This is the first blog entry in my Pinball Collection series of posts. In these blog entries, I describe one of the pinball machines in my collection, along with a small back story including how I had acquired the machine and its history while in my possession.
For the longest time, I have been an arcade game aficionado, mostly involving the stand-up type of video games. It wasn’t until much later in life that I developed an appreciation for pinball machines. Sure, I grew up with them, but video games were a primary attraction for me.

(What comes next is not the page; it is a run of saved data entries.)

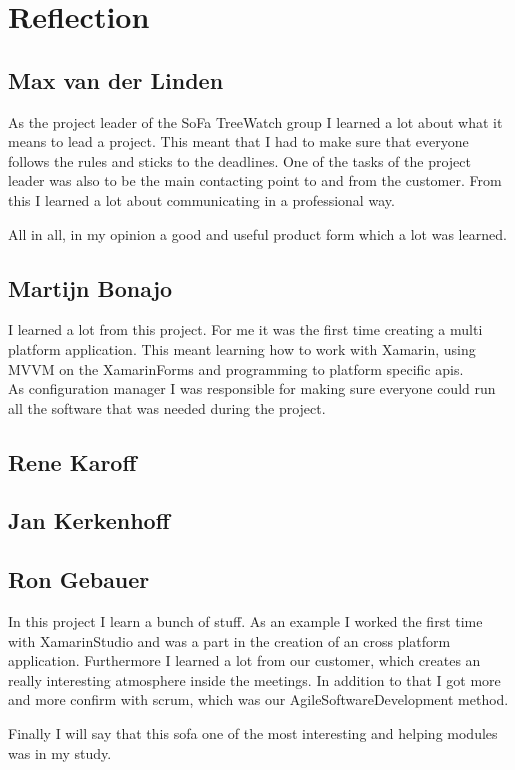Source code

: \section{Reflection}
\subsection{Max van der Linden}
As the project leader of the SoFa TreeWatch group I learned a lot about what it means to lead a project. This meant that I had to make sure that everyone follows the rules and sticks to the deadlines. One of the tasks of the project leader was also to be the main contacting point to and from the customer. From this I learned a lot about communicating in a professional way.

All in all, in my opinion a good and useful product form which a lot was learned.

\subsection{Martijn Bonajo}

I learned a lot from this project. For me it was the first time creating a multi platform application. This meant learning how to work with Xamarin, using MVVM on the \gls{XamarinForms} and programming to platform specific \gls{api}s.\\
As configuration manager I was responsible for making sure everyone could run all the software that was needed during the project.

\subsection{Rene Karoff}


\subsection{Jan Kerkenhoff}


\subsection{Ron Gebauer}
In this project I learn a bunch of stuff. As an example I worked the first time with \gls{XamarinStudio} and was a part in the creation of an cross platform application. Furthermore I learned a lot from our customer, which creates an really interesting atmosphere inside the meetings. In addition to that I got more and more confirm with \gls{scrum}, which was our \gls{AgileSoftwareDevelopment} method.

Finally I will say that this \gls{sofa} one of the most interesting and helping modules was in my study.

In the year when I bought my house, I learned that the local fairground hosted an annual pinball show called The York Show. Having an empty basement suitable for a gameroom, I attended the show for the first time to see what it was all about. Basically, for one admission price, you can play free pinball all day out of the hundred or so which were brought in by volunteers. But on that first year, I did not pay the regular admission to get into the event. I only walked around the outside “tailgating” vendors, which I could do free of charge. I wanted a pinball machine, but I didn’t want to invest a lot of money in one. One of the vendors has a 1968 Williams Smarty, untested, for only $100. I bought it and dragged it home!The first thing I did was set it up in the garage and ignored the first rule about testing “untested” electrical equipment. I simply plugged it in and flicked the switch!! The machine lit up completely and kept making a Ka-chug, Ka-chug, Ka-chug… sound. I then turned it off, thankful that I only heard repetitive noises and not explosions and flames, and proceeded to open up the cabinet and playfield to look at the miles of wiring and groups of relays. This pinball machine is an EM type, or Electro-Mechanical. Everything is operated through relays, wire, and mechanical switching components. There is no CPU inside.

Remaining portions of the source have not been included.